This repository provides code for Improving Unsupervised Label Propagation for Pose Tracking and Video Object Segmentation (GCPR 2022).
Abstract
Label propagation is a challenging task in computer vision with many applications. One approach is to learn representations of visual correspondence. In this paper, we study recent works on label propagation based on correspondence, carefully evaluate the effect of various aspects of their implementation, and improve upon various details. Our pipeline assembled from these best practices outperforms the previous state of the art in terms of PCK_0.1 on the JHMDB dataset by 6.5%. We also propose a novel joint framework for tracking and keypoint propagation, which in contrast to the base pipeline is applicable to tracking small objects and obtains results that substantially exceed the performance of the core pipeline.

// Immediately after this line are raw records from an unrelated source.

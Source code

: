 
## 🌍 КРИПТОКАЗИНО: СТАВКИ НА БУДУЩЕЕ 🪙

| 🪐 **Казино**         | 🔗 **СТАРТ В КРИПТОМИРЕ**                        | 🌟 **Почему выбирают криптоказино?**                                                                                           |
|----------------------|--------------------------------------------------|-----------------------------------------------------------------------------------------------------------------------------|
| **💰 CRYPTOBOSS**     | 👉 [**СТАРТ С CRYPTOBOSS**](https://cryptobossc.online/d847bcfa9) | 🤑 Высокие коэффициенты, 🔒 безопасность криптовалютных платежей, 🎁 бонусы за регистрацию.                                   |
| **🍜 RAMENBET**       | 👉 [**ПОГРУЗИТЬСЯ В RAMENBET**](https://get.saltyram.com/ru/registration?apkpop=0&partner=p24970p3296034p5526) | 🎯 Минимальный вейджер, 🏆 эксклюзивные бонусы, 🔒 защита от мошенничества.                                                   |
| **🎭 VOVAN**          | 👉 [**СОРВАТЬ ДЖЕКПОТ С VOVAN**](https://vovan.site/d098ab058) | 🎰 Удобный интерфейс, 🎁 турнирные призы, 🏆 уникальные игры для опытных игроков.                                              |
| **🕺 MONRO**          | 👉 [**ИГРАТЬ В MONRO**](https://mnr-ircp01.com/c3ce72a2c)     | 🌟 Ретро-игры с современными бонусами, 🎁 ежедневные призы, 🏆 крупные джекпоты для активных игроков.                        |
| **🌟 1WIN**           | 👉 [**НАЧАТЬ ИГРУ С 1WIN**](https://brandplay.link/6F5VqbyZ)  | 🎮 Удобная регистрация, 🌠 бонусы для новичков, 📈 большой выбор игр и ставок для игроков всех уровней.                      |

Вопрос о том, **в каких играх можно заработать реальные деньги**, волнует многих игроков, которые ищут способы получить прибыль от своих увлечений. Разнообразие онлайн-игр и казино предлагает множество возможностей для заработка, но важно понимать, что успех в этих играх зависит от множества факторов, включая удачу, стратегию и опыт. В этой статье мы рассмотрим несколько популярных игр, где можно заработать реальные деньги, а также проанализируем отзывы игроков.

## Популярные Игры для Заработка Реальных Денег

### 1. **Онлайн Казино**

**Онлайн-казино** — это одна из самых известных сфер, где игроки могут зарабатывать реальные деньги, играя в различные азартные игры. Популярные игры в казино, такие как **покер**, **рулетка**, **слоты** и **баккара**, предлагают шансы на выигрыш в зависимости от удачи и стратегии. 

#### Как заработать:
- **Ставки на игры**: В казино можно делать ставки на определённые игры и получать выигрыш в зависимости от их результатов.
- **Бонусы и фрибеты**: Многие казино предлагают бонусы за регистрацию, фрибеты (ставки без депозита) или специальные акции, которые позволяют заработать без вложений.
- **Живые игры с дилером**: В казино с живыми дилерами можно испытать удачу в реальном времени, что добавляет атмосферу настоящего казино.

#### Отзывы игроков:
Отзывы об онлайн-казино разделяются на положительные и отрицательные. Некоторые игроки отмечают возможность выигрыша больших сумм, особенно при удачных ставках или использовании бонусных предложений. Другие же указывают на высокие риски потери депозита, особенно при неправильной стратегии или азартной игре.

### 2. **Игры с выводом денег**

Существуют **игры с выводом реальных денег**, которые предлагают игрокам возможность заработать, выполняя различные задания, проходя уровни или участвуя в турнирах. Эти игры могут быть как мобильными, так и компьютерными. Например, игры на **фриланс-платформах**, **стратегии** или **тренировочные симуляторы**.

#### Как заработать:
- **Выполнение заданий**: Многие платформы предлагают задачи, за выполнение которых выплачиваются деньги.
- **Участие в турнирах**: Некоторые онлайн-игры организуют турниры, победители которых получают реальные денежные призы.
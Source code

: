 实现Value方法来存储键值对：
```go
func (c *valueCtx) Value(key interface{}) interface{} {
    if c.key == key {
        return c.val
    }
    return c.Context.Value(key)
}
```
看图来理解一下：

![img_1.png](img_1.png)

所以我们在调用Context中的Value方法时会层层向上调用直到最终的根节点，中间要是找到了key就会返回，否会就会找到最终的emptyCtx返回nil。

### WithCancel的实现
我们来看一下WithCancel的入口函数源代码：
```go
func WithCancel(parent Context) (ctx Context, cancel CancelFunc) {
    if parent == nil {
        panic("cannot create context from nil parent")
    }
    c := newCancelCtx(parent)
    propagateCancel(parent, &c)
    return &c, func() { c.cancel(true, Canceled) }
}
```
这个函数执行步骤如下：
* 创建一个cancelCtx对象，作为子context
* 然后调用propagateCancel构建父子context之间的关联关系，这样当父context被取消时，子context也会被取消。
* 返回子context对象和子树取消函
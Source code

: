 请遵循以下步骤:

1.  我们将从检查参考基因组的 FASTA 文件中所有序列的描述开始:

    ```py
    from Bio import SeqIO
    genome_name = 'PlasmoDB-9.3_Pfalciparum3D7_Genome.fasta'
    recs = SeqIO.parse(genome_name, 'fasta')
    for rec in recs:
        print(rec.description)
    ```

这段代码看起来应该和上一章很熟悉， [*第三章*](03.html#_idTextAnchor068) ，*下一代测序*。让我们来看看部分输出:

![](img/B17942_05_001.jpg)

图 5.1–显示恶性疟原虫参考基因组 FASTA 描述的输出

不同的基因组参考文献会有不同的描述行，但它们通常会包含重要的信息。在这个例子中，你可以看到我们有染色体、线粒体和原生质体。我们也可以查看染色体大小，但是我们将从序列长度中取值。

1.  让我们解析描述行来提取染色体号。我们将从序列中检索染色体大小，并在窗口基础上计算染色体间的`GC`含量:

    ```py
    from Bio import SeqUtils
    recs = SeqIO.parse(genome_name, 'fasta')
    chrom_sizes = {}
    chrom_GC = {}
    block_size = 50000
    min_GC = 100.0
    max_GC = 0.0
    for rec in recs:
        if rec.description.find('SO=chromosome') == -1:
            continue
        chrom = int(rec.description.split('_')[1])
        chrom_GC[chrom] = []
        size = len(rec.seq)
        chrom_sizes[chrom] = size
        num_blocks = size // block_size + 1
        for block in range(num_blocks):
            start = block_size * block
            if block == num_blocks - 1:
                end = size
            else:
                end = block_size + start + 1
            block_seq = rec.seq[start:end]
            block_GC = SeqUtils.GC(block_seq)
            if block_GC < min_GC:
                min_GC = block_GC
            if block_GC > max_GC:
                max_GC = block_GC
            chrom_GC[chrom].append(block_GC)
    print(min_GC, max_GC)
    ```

Finally, for VOS, we extend our pipeline to a fully unsupervised one by initializing the first frame with the self-attention layer from DINO. Our pipeline for VOS runs online and can handle static objects. It outperforms unsupervised frameworks with these characteristics.
If you find a bug, have a question or know how to improve the code, please open an issue.
The main sources are located in src/
.
The PyTorch builds with CUDA aren't available in PyPi and need to be installed manually first:
pip install torch==1.9.0+cu111 torchvision==0.10.0+cu111 torchaudio==0.9.0 -f https://download.pytorch.org/whl/torch_stable.html
Then, install the requirements listed in ./requirements.txt
, e.g.
python -m pip install -r requirements.txt
If you don't have a CUDA-ready device installed use the ./requirements-cpu.txt
. The code should fall back to a
supported implementation of necessary algorithms.
All further instructions assume, that the PYTHONPATH
variable was set to point to the ./src
directory (e.g. in bash
export PYTHONPATH="./src"
or in Powershell $env:PYTHONPATH='./src'
).
The code is organized, such that paths are configured in ./config.py
. This file dynamically configures the path prefix
used by default. This allows to easily switch between different machines or operating systems. It is easiest, to set the
WORKSPACE_PREFIX
variable to a directory where all processing should happen. Alternatively, you can also set some
paths manually to fit your needs.
The most important paths are:
<prefix>/ # Workspace directory
datasets/ # Base for datasets
DAVIS/DAVIS2017/ # DAVIS2017 data
JHMDB/ # JHMDB data
SegTrackV2 # SegTrackV2 data
... # More datasets
results/ # Location for results
checkpoints/ # Albeit not used much. Models are cached in the usual PyTorch Hub caching location.
Download: https://data.vision.ee.ethz.ch/csergi/share/davis/DAVIS-2017-trainval-480p.zip and extract the contents to
the configured dataset root, e.g. <prefix>/datasets/DAVIS/DAVIS2017/
by default. This file contains everything
necessary for DAVIS2016 and DAVIS2017.
Download and extract https://web.engr.oregonstate.edu/~lif/SegTrack2/SegTrackv2.zip
Run the following tool to download and extract the necessary archives automatically.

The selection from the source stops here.